Le nid de la grive est un de ceux que choisit le coucou pour se livrer à ce
rapt odieux, ce qui m'a valu, quelquefois, la trouvaille, en plein bois, de ces
beaux œufs absolument intacts, déposés ainsi à terre, avec des ménagements
ironiques, par leur cynique ravisseur.
La draine est chez nous sédentaire, quelquefois erratique.
La grive musicienne émigre, mais, comme elle est remplacée par ses congénères
plus septentrionales, nous ne restons jamais bien longtemps sans la voir. La
litorne et le mauvis ne sont nôtres que d'octobre à mars, avec de fréquents
déplacements, suivant les variations de la température. La litorne, la plus
forte des deux, est une belle grive au plumage plus varié que chez les autres
espèces : tête et cou gris cendré, dos brun, gorge et poitrine rousses
avec des grivelures plus nombreuses et plus serrées, ventre et croupion blancs.
Elle trouve à son arrivée, amplement fourni, « le grand fruitier de la
forêt », comme dit André Theuriet, et s'y cantonne d'abord. On les voit
s'envoler par bandes de la cime des grands sapins. Mais, à mesure que la
provende devient rare, elles se rapprochent des agglomérations et s'attaquent
aux senelles de l'aubépine dont les haies bordent les chemins. Par les grandes
neiges, elles s'aventurent dans les jardins et viennent rechercher dans le
mien, après les bonnets roses des fusains, les boules rouges du houx et les
fruits bleus du mahonia, dont les merles ont déjà presque débarrassé les
branches et jusqu'aux dernières baies des rosiers grimpants, dont elles ont
vite vu la fin. Des batailles épiques se livrent autour de ce maigre butin.

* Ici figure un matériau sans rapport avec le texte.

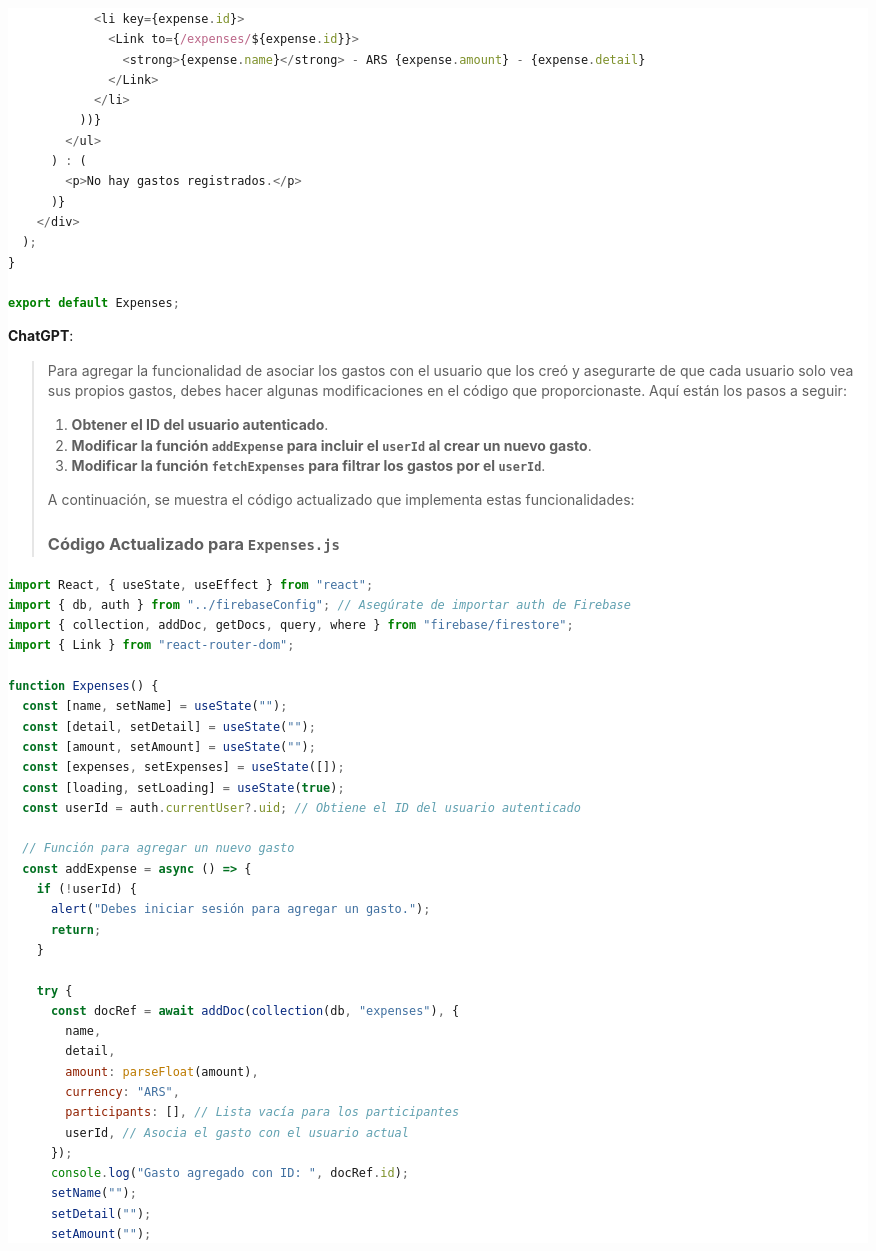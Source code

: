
 ```javascript
            <li key={expense.id}>
              <Link to={/expenses/${expense.id}}>
                <strong>{expense.name}</strong> - ARS {expense.amount} - {expense.detail}
              </Link>
            </li>
          ))}
        </ul>
      ) : (
        <p>No hay gastos registrados.</p>
      )}
    </div>
  );
}

export default Expenses;
```

__ChatGPT__:
> Para agregar la funcionalidad de asociar los gastos con el usuario que los creó y asegurarte de que cada usuario solo vea sus propios gastos, debes hacer algunas modificaciones en el código que proporcionaste. Aquí están los pasos a seguir:
> 
> 1. **Obtener el ID del usuario autenticado**.
> 2. **Modificar la función `addExpense` para incluir el `userId` al crear un nuevo gasto**.
> 3. **Modificar la función `fetchExpenses` para filtrar los gastos por el `userId`**.
> 
> A continuación, se muestra el código actualizado que implementa estas funcionalidades:
> 
> ### Código Actualizado para `Expenses.js`
> 
```javascript
import React, { useState, useEffect } from "react";
import { db, auth } from "../firebaseConfig"; // Asegúrate de importar auth de Firebase
import { collection, addDoc, getDocs, query, where } from "firebase/firestore";
import { Link } from "react-router-dom";

function Expenses() {
  const [name, setName] = useState("");
  const [detail, setDetail] = useState("");
  const [amount, setAmount] = useState("");
  const [expenses, setExpenses] = useState([]);
  const [loading, setLoading] = useState(true);
  const userId = auth.currentUser?.uid; // Obtiene el ID del usuario autenticado

  // Función para agregar un nuevo gasto
  const addExpense = async () => {
    if (!userId) {
      alert("Debes iniciar sesión para agregar un gasto.");
      return;
    }
    
    try {
      const docRef = await addDoc(collection(db, "expenses"), {
        name,
        detail,
        amount: parseFloat(amount),
        currency: "ARS",
        participants: [], // Lista vacía para los participantes
        userId, // Asocia el gasto con el usuario actual
      });
      console.log("Gasto agregado con ID: ", docRef.id);
      setName("");
      setDetail("");
      setAmount("");
```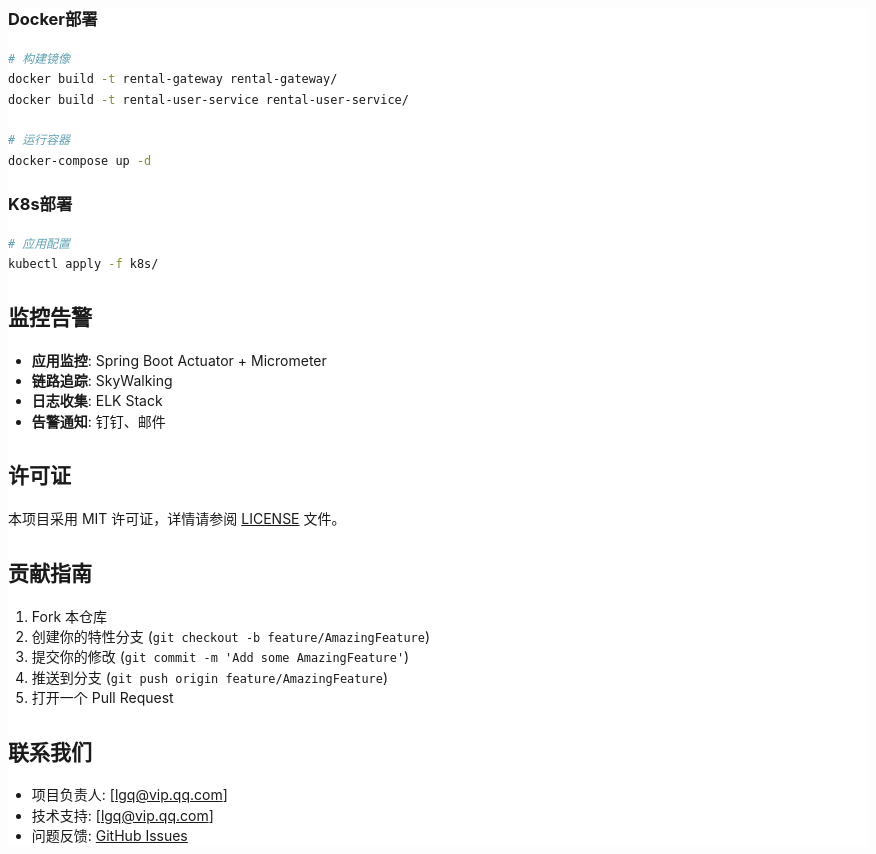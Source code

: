 ### Docker部署
```bash
# 构建镜像
docker build -t rental-gateway rental-gateway/
docker build -t rental-user-service rental-user-service/

# 运行容器
docker-compose up -d
```

### K8s部署
```bash
# 应用配置
kubectl apply -f k8s/
```

## 监控告警

- **应用监控**: Spring Boot Actuator + Micrometer
- **链路追踪**: SkyWalking
- **日志收集**: ELK Stack
- **告警通知**: 钉钉、邮件

## 许可证

本项目采用 MIT 许可证，详情请参阅 [LICENSE](LICENSE) 文件。

## 贡献指南

1. Fork 本仓库
2. 创建你的特性分支 (`git checkout -b feature/AmazingFeature`)
3. 提交你的修改 (`git commit -m 'Add some AmazingFeature'`)
4. 推送到分支 (`git push origin feature/AmazingFeature`)
5. 打开一个 Pull Request

## 联系我们

- 项目负责人: [lgq@vip.qq.com]
- 技术支持: [lgq@vip.qq.com]
- 问题反馈: [GitHub Issues](链接)
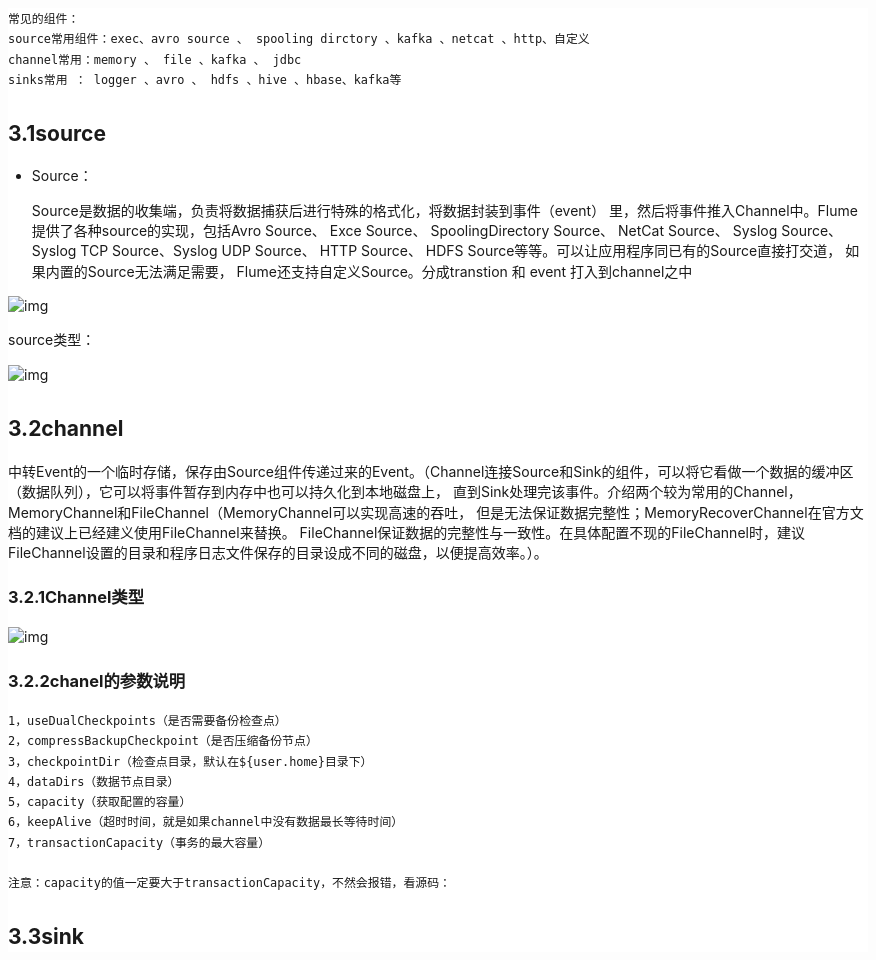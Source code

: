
 ```
常见的组件：
source常用组件：exec、avro source 、 spooling dirctory 、kafka 、netcat 、http、自定义
channel常用：memory 、 file 、kafka 、 jdbc
sinks常用 ： logger 、avro 、 hdfs 、hive 、hbase、kafka等
```



## 3.1source

- Source： 

  Source是数据的收集端，负责将数据捕获后进行特殊的格式化，将数据封装到事件（event） 里，然后将事件推入Channel中。Flume提供了各种source的实现，包括Avro Source、 Exce Source、 SpoolingDirectory Source、 NetCat Source、 Syslog Source、 Syslog TCP Source、Syslog UDP Source、 HTTP Source、 HDFS Source等等。可以让应用程序同已有的Source直接打交道， 如果内置的Source无法满足需要， Flume还支持自定义Source。分成transtion 和 event 打入到channel之中

![img](http://luoyunfan.top/img/flume/2.png)

source类型：

![img](http://luoyunfan.top/img/flume/3.jpg)

## 3.2channel

​	中转Event的一个临时存储，保存由Source组件传递过来的Event。（Channel连接Source和Sink的组件，可以将它看做一个数据的缓冲区（数据队列），它可以将事件暂存到内存中也可以持久化到本地磁盘上， 直到Sink处理完该事件。介绍两个较为常用的Channel， MemoryChannel和FileChannel（MemoryChannel可以实现高速的吞吐， 但是无法保证数据完整性；MemoryRecoverChannel在官方文档的建议上已经建义使用FileChannel来替换。
FileChannel保证数据的完整性与一致性。在具体配置不现的FileChannel时，建议FileChannel设置的目录和程序日志文件保存的目录设成不同的磁盘，以便提高效率。）。

### 3.2.1Channel类型

 ![img](http://luoyunfan.top/img/flume/4.png)

### 3.2.2chanel的参数说明

```
1，useDualCheckpoints（是否需要备份检查点）
2，compressBackupCheckpoint（是否压缩备份节点）
3，checkpointDir（检查点目录，默认在${user.home}目录下）
4，dataDirs（数据节点目录）
5，capacity（获取配置的容量）
6，keepAlive（超时时间，就是如果channel中没有数据最长等待时间）
7，transactionCapacity（事务的最大容量）

注意：capacity的值一定要大于transactionCapacity，不然会报错，看源码：
```



## 3.3sink
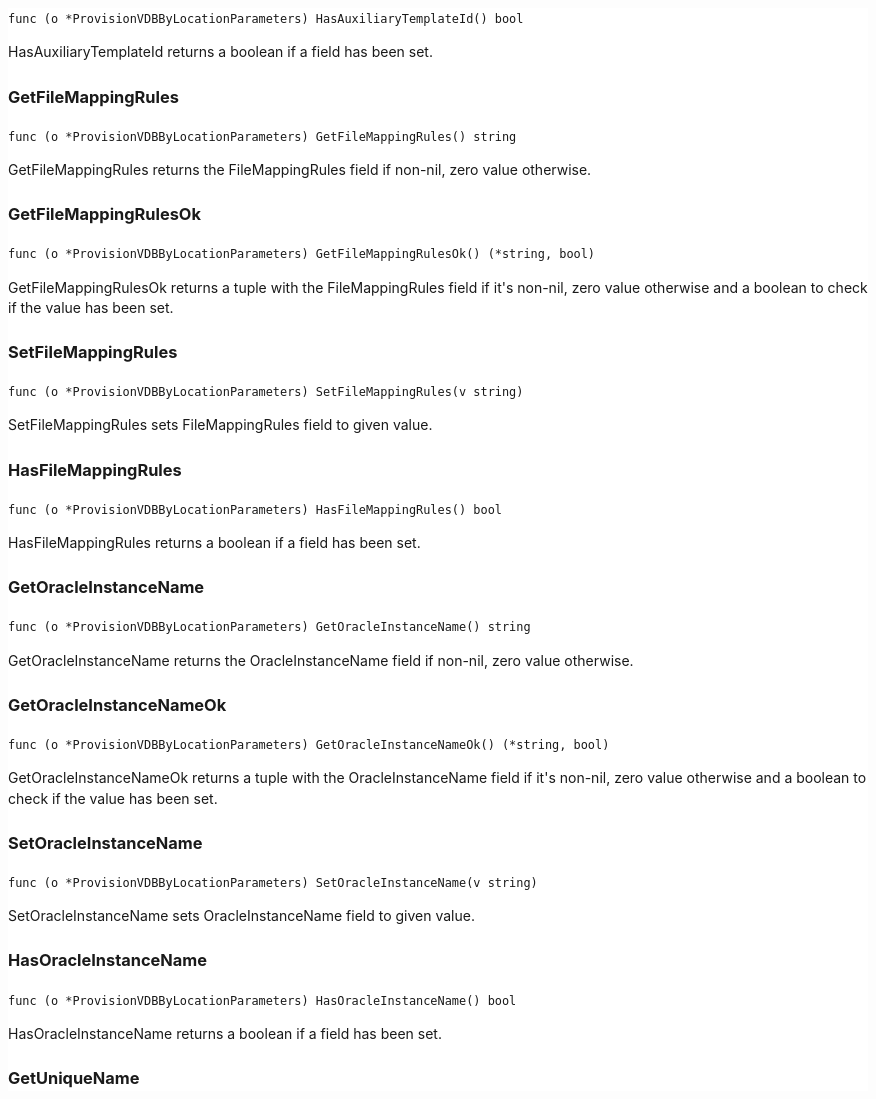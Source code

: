 `func (o *ProvisionVDBByLocationParameters) HasAuxiliaryTemplateId() bool`

HasAuxiliaryTemplateId returns a boolean if a field has been set.

### GetFileMappingRules

`func (o *ProvisionVDBByLocationParameters) GetFileMappingRules() string`

GetFileMappingRules returns the FileMappingRules field if non-nil, zero value otherwise.

### GetFileMappingRulesOk

`func (o *ProvisionVDBByLocationParameters) GetFileMappingRulesOk() (*string, bool)`

GetFileMappingRulesOk returns a tuple with the FileMappingRules field if it's non-nil, zero value otherwise
and a boolean to check if the value has been set.

### SetFileMappingRules

`func (o *ProvisionVDBByLocationParameters) SetFileMappingRules(v string)`

SetFileMappingRules sets FileMappingRules field to given value.

### HasFileMappingRules

`func (o *ProvisionVDBByLocationParameters) HasFileMappingRules() bool`

HasFileMappingRules returns a boolean if a field has been set.

### GetOracleInstanceName

`func (o *ProvisionVDBByLocationParameters) GetOracleInstanceName() string`

GetOracleInstanceName returns the OracleInstanceName field if non-nil, zero value otherwise.

### GetOracleInstanceNameOk

`func (o *ProvisionVDBByLocationParameters) GetOracleInstanceNameOk() (*string, bool)`

GetOracleInstanceNameOk returns a tuple with the OracleInstanceName field if it's non-nil, zero value otherwise
and a boolean to check if the value has been set.

### SetOracleInstanceName

`func (o *ProvisionVDBByLocationParameters) SetOracleInstanceName(v string)`

SetOracleInstanceName sets OracleInstanceName field to given value.

### HasOracleInstanceName

`func (o *ProvisionVDBByLocationParameters) HasOracleInstanceName() bool`

HasOracleInstanceName returns a boolean if a field has been set.

### GetUniqueName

Mais la neige prend fin à son tour et nous pourrons, avant leur départ,
rencontrer les litornes dans quelque pré humide, chassant aux vers de terre,
toutes rangées en ligne et piquant du bec, avec un vif entrain, la terre
détrempée.
Le mauvis se distingue des autres espèces, tout d'abord, par
sa taille. C'est la plus petite de toutes nos grives ; la moitié d'une
draine, comme on dit quelquefois. On la distingue encore par son long sourcil
clair, par le dessous roux de ses ailes, par sa poitrine plus blanche, moins
tachée par des grivelures plus larges et moins nombreuses, qui n'atteignent pas
le ventre. Elle aussi voyage par troupes, mais fréquente assez volontiers les
bois plus bas et plus serrés. Parfois toutes se mettent à gazouiller dans un
chœur d'une jubilation cristalline. Elles arrivent avant les litornes et
repartent à peu près à la même époque, pour s'occuper de leurs amours et de
leurs nids, comme le font déjà chez nous, dès avant leur départ, nos deux
espèces indigènes.
Cri des grives, de toutes nos grives : trr, trr,
trr de la draine qu'on prendrait pour un troglodyte géant ; psitt
métallique et défiant de la grive musicienne ; lourds tcha-tcha-tcha
des litornes et longs sifflements des mauvis, pourquoi faut-il que vous soyez
le signal de massacres que nous déplorons ? Car nous vous aimons toutes
pour la beauté pathétique de votre chant que vous avez recueilli au cours de
vos lointains voyages et dans vos séjours en forêt.
Pierrette MAGNE.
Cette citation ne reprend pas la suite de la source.